### What you have to do
Set down exactly the lines below, starting at the one that contains "Prevents clickjacking attacks" and ending at the one that contains "Controls referrer information", with both of those lines included and nothing else.

==================================================

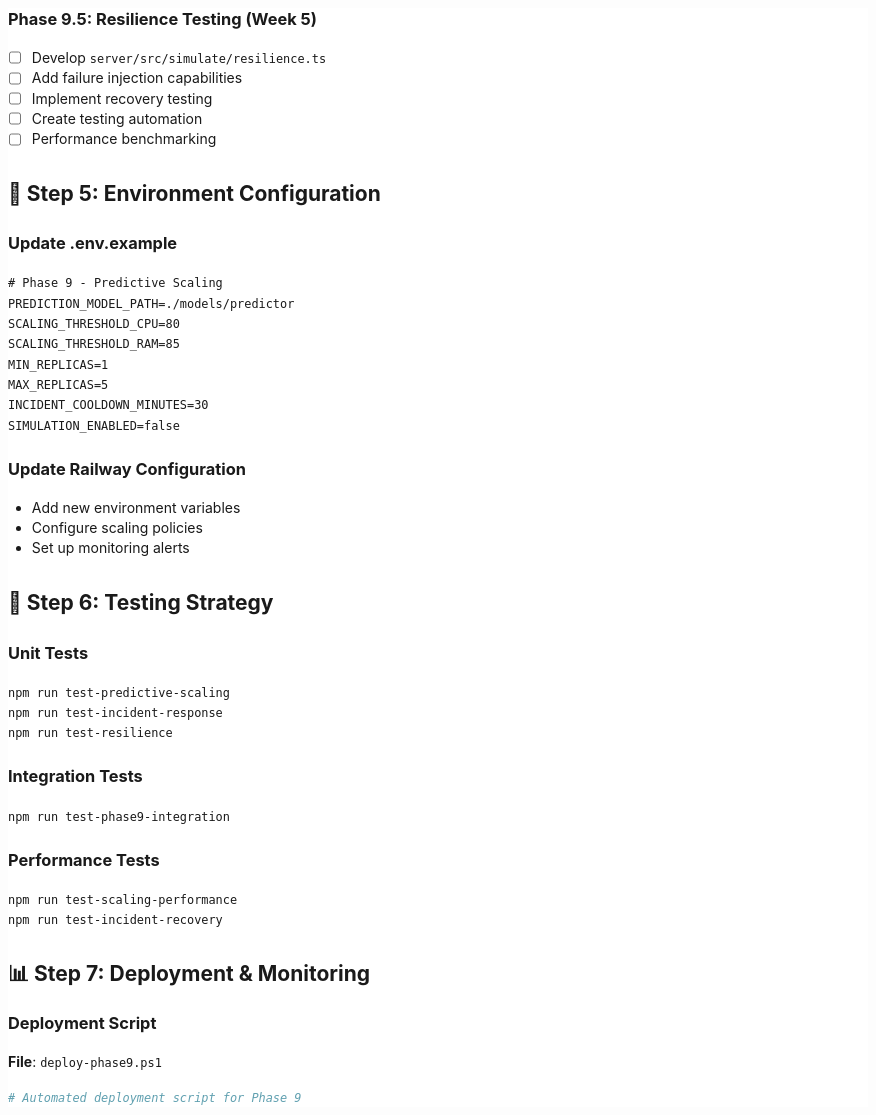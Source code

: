 ### Phase 9.5: Resilience Testing (Week 5)
- [ ] Develop `server/src/simulate/resilience.ts`
- [ ] Add failure injection capabilities
- [ ] Implement recovery testing
- [ ] Create testing automation
- [ ] Performance benchmarking

## 🔧 Step 5: Environment Configuration

### Update .env.example
```env
# Phase 9 - Predictive Scaling
PREDICTION_MODEL_PATH=./models/predictor
SCALING_THRESHOLD_CPU=80
SCALING_THRESHOLD_RAM=85
MIN_REPLICAS=1
MAX_REPLICAS=5
INCIDENT_COOLDOWN_MINUTES=30
SIMULATION_ENABLED=false
```

### Update Railway Configuration
- Add new environment variables
- Configure scaling policies
- Set up monitoring alerts

## 🧪 Step 6: Testing Strategy

### Unit Tests
```bash
npm run test-predictive-scaling
npm run test-incident-response
npm run test-resilience
```

### Integration Tests
```bash
npm run test-phase9-integration
```

### Performance Tests
```bash
npm run test-scaling-performance
npm run test-incident-recovery
```

## 📊 Step 7: Deployment & Monitoring

### Deployment Script
**File**: `deploy-phase9.ps1`
```powershell
# Automated deployment script for Phase 9
```
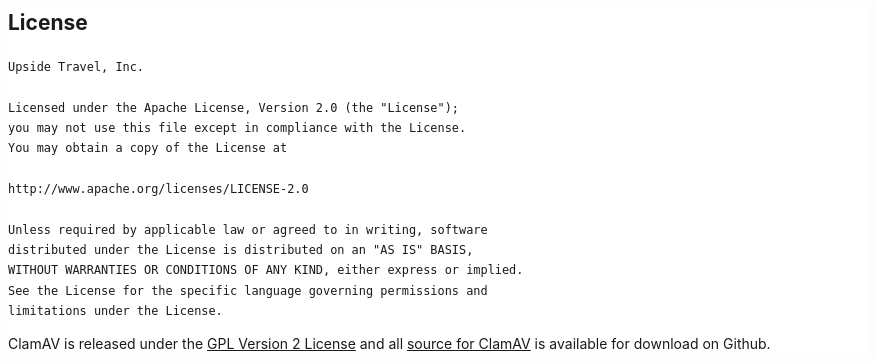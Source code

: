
 ```
```

## License

```
Upside Travel, Inc.

Licensed under the Apache License, Version 2.0 (the "License");
you may not use this file except in compliance with the License.
You may obtain a copy of the License at

http://www.apache.org/licenses/LICENSE-2.0

Unless required by applicable law or agreed to in writing, software
distributed under the License is distributed on an "AS IS" BASIS,
WITHOUT WARRANTIES OR CONDITIONS OF ANY KIND, either express or implied.
See the License for the specific language governing permissions and
limitations under the License.
```

ClamAV is released under the [GPL Version 2 License](https://github.com/vrtadmin/clamav-devel/blob/master/COPYING)
and all [source for ClamAV](https://github.com/vrtadmin/clamav-devel) is available
for download on Github.
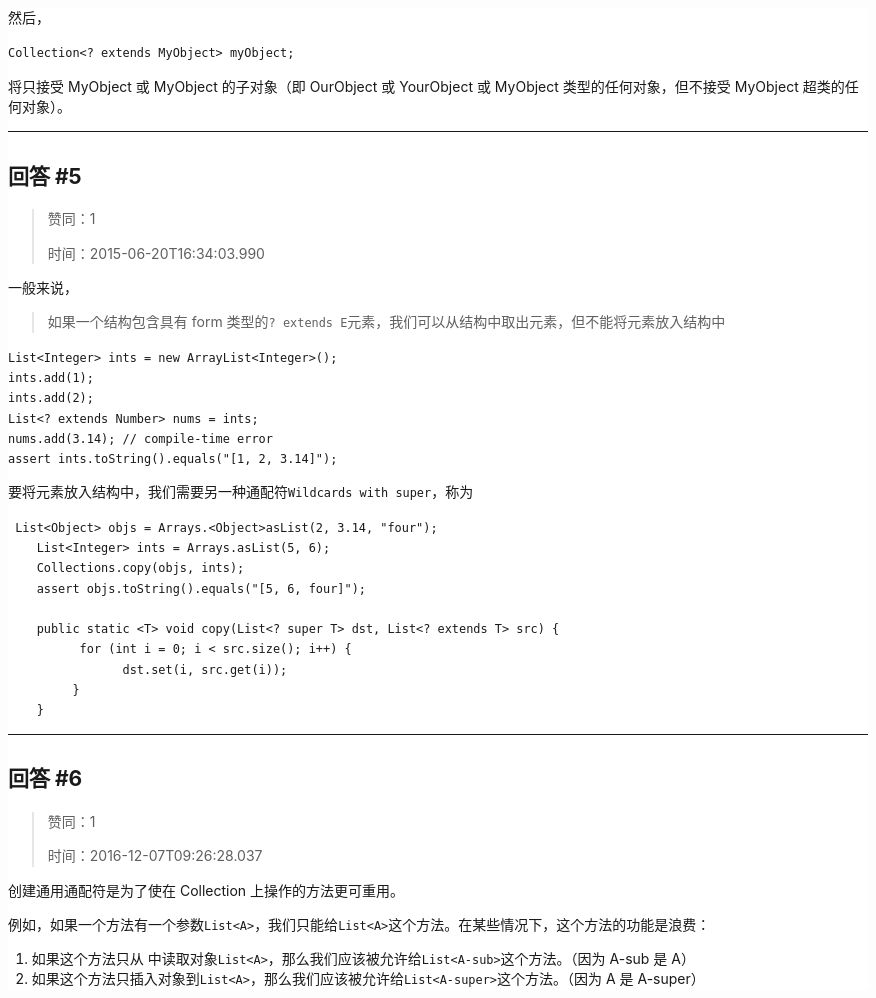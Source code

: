 然后，

```
Collection<? extends MyObject> myObject; 
```

将只接受 MyObject 或 MyObject 的子对象（即 OurObject 或 YourObject 或 MyObject 类型的任何对象，但不接受 MyObject 超类的任何对象）。

* * *

## 回答 #5

> 赞同：1
> 
> 时间：2015-06-20T16:34:03.990

一般来说，

> 如果一个结构包含具有 form 类型的`? extends E`元素，我们可以从结构中取出元素，但不能将元素放入结构中

```
List<Integer> ints = new ArrayList<Integer>();
ints.add(1);
ints.add(2);
List<? extends Number> nums = ints;
nums.add(3.14); // compile-time error
assert ints.toString().equals("[1, 2, 3.14]"); 
```

要将元素放入结构中，我们需要另一种通配符`Wildcards with super`，称为

```
 List<Object> objs = Arrays.<Object>asList(2, 3.14, "four");
    List<Integer> ints = Arrays.asList(5, 6);
    Collections.copy(objs, ints);
    assert objs.toString().equals("[5, 6, four]");

    public static <T> void copy(List<? super T> dst, List<? extends T> src) {
          for (int i = 0; i < src.size(); i++) {
                dst.set(i, src.get(i));
         }
    } 
```

* * *

## 回答 #6

> 赞同：1
> 
> 时间：2016-12-07T09:26:28.037

创建通用通配符是为了使在 Collection 上操作的方法更可重用。

例如，如果一个方法有一个参数`List<A>`，我们只能给`List<A>`这​​个方法。在某些情况下，这个方法的功能是浪费：</p>

1.  如果这个方法只从 中读取对象`List<A>`，那么我们应该被允许给`List<A-sub>`这个方法。（因为 A-sub 是 A）
2.  如果这个方法只插入对象到`List<A>`，那么我们应该被允许给`List<A-super>`这个方法。（因为 A 是 A-super）
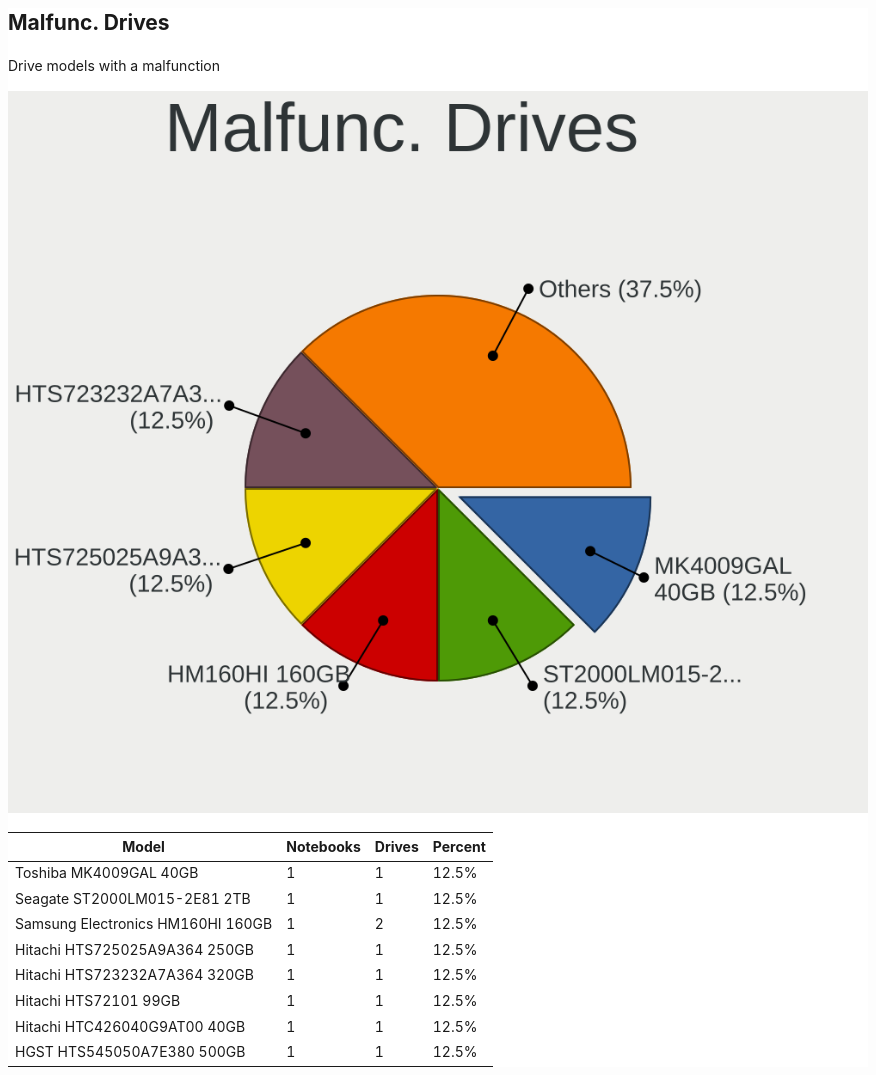 Malfunc. Drives
---------------

Drive models with a malfunction

![Malfunc. Drives](./images/pie_chart/drive_malfunc.svg)


| Model                             | Notebooks | Drives | Percent |
|-----------------------------------|-----------|--------|---------|
| Toshiba MK4009GAL 40GB            | 1         | 1      | 12.5%   |
| Seagate ST2000LM015-2E81 2TB      | 1         | 1      | 12.5%   |
| Samsung Electronics HM160HI 160GB | 1         | 2      | 12.5%   |
| Hitachi HTS725025A9A364 250GB     | 1         | 1      | 12.5%   |
| Hitachi HTS723232A7A364 320GB     | 1         | 1      | 12.5%   |
| Hitachi HTS72101 99GB             | 1         | 1      | 12.5%   |
| Hitachi HTC426040G9AT00 40GB      | 1         | 1      | 12.5%   |
| HGST HTS545050A7E380 500GB        | 1         | 1      | 12.5%   |
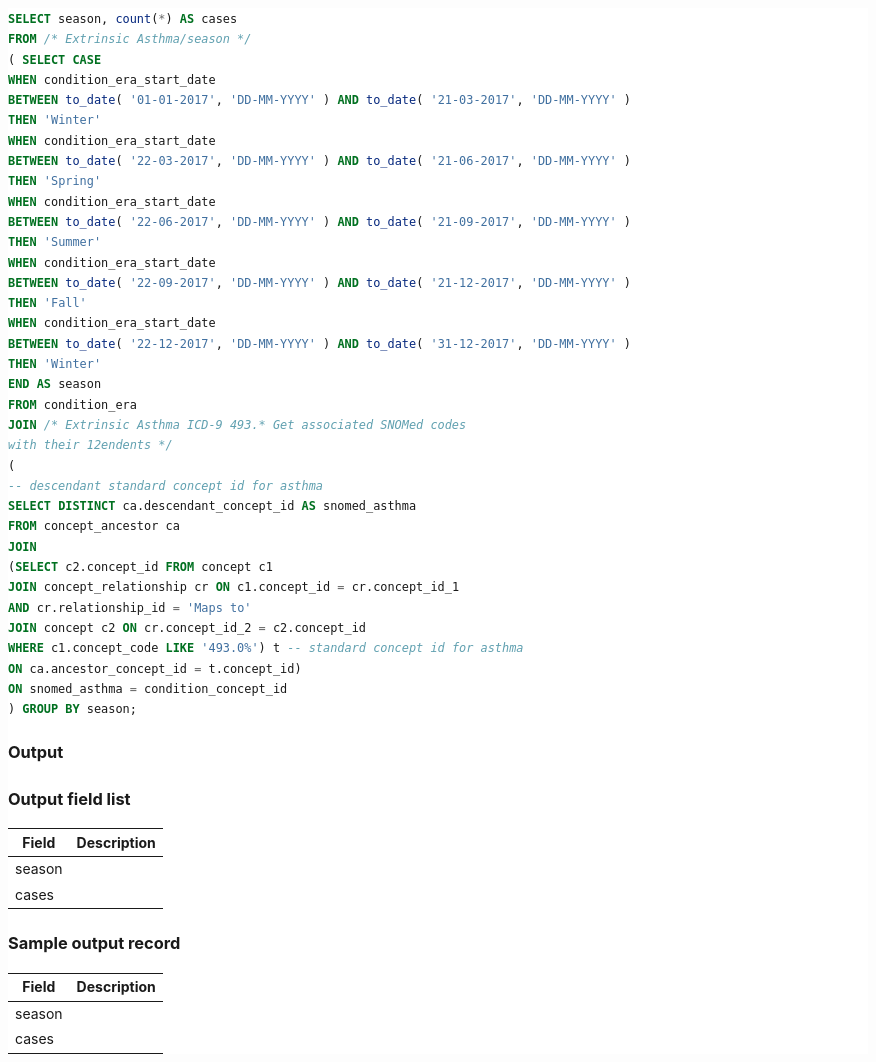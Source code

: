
 ```sql
SELECT season, count(*) AS cases
FROM /* Extrinsic Asthma/season */
( SELECT CASE 
WHEN condition_era_start_date
BETWEEN to_date( '01-01-2017', 'DD-MM-YYYY' ) AND to_date( '21-03-2017', 'DD-MM-YYYY' )
THEN 'Winter'
WHEN condition_era_start_date
BETWEEN to_date( '22-03-2017', 'DD-MM-YYYY' ) AND to_date( '21-06-2017', 'DD-MM-YYYY' )
THEN 'Spring'
WHEN condition_era_start_date
BETWEEN to_date( '22-06-2017', 'DD-MM-YYYY' ) AND to_date( '21-09-2017', 'DD-MM-YYYY' )
THEN 'Summer'
WHEN condition_era_start_date
BETWEEN to_date( '22-09-2017', 'DD-MM-YYYY' ) AND to_date( '21-12-2017', 'DD-MM-YYYY' )
THEN 'Fall'
WHEN condition_era_start_date
BETWEEN to_date( '22-12-2017', 'DD-MM-YYYY' ) AND to_date( '31-12-2017', 'DD-MM-YYYY' )
THEN 'Winter'
END AS season
FROM condition_era
JOIN /* Extrinsic Asthma ICD-9 493.* Get associated SNOMed codes
with their 12endents */
(
-- descendant standard concept id for asthma
SELECT DISTINCT ca.descendant_concept_id AS snomed_asthma
FROM concept_ancestor ca 
JOIN
(SELECT c2.concept_id FROM concept c1 
JOIN concept_relationship cr ON c1.concept_id = cr.concept_id_1 
AND cr.relationship_id = 'Maps to'
JOIN concept c2 ON cr.concept_id_2 = c2.concept_id
WHERE c1.concept_code LIKE '493.0%') t -- standard concept id for asthma
ON ca.ancestor_concept_id = t.concept_id)
ON snomed_asthma = condition_concept_id
) GROUP BY season;
```

### Output

### Output field list

|  Field |  Description |
| --- | --- |
| season |   |
| cases |   |

### Sample output record

|  Field |  Description |
| --- | --- |
| season |   |
| cases |   |
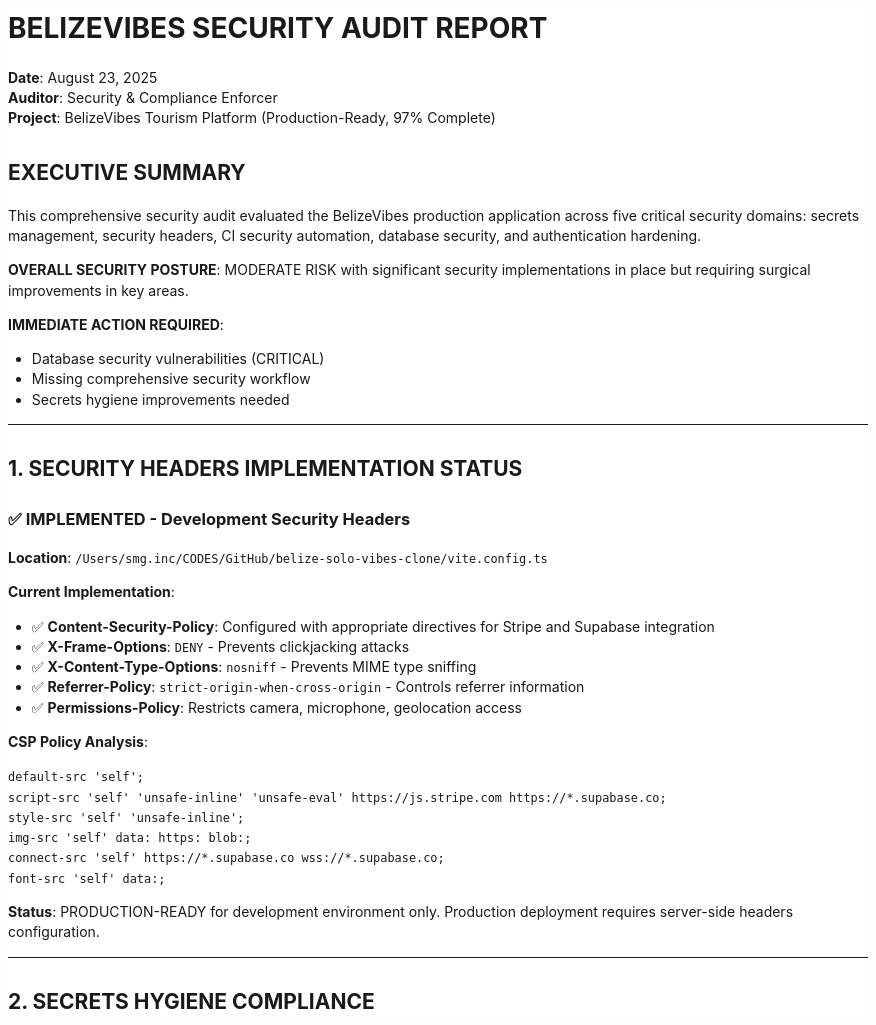 # BELIZEVIBES SECURITY AUDIT REPORT
**Date**: August 23, 2025  
**Auditor**: Security & Compliance Enforcer  
**Project**: BelizeVibes Tourism Platform (Production-Ready, 97% Complete)  

## EXECUTIVE SUMMARY

This comprehensive security audit evaluated the BelizeVibes production application across five critical security domains: secrets management, security headers, CI security automation, database security, and authentication hardening.

**OVERALL SECURITY POSTURE**: MODERATE RISK with significant security implementations in place but requiring surgical improvements in key areas.

**IMMEDIATE ACTION REQUIRED**: 
- Database security vulnerabilities (CRITICAL)
- Missing comprehensive security workflow
- Secrets hygiene improvements needed

---

## 1. SECURITY HEADERS IMPLEMENTATION STATUS

### ✅ IMPLEMENTED - Development Security Headers
**Location**: `/Users/smg.inc/CODES/GitHub/belize-solo-vibes-clone/vite.config.ts`

**Current Implementation**:
- ✅ **Content-Security-Policy**: Configured with appropriate directives for Stripe and Supabase integration
- ✅ **X-Frame-Options**: `DENY` - Prevents clickjacking attacks
- ✅ **X-Content-Type-Options**: `nosniff` - Prevents MIME type sniffing
- ✅ **Referrer-Policy**: `strict-origin-when-cross-origin` - Controls referrer information
- ✅ **Permissions-Policy**: Restricts camera, microphone, geolocation access

**CSP Policy Analysis**:
```
default-src 'self'; 
script-src 'self' 'unsafe-inline' 'unsafe-eval' https://js.stripe.com https://*.supabase.co; 
style-src 'self' 'unsafe-inline'; 
img-src 'self' data: https: blob:; 
connect-src 'self' https://*.supabase.co wss://*.supabase.co; 
font-src 'self' data:;
```

**Status**: PRODUCTION-READY for development environment only. Production deployment requires server-side headers configuration.

---

## 2. SECRETS HYGIENE COMPLIANCE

==================================================

### Reply
- ✅ **X-Frame-Options**: `DENY` - Prevents clickjacking attacks
- ✅ **X-Content-Type-Options**: `nosniff` - Prevents MIME type sniffing
- ✅ **Referrer-Policy**: `strict-origin-when-cross-origin` - Controls referrer information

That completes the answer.